TASK:
Somewhere in the records below is a line containing "提供vivado的代码资源：". Copy that line and everything after it through the end, unchanged.

= Beginning of Section =

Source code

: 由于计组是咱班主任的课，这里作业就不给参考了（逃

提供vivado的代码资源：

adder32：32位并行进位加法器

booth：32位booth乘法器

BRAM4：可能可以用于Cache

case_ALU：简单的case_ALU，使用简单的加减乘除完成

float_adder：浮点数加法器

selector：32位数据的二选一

= End of Section =

SOLUTION TO THE PROBLEM:
提供vivado的代码资源：

adder32：32位并行进位加法器

booth：32位booth乘法器

BRAM4：可能可以用于Cache

case_ALU：简单的case_ALU，使用简单的加减乘除完成

float_adder：浮点数加法器

selector：32位数据的二选一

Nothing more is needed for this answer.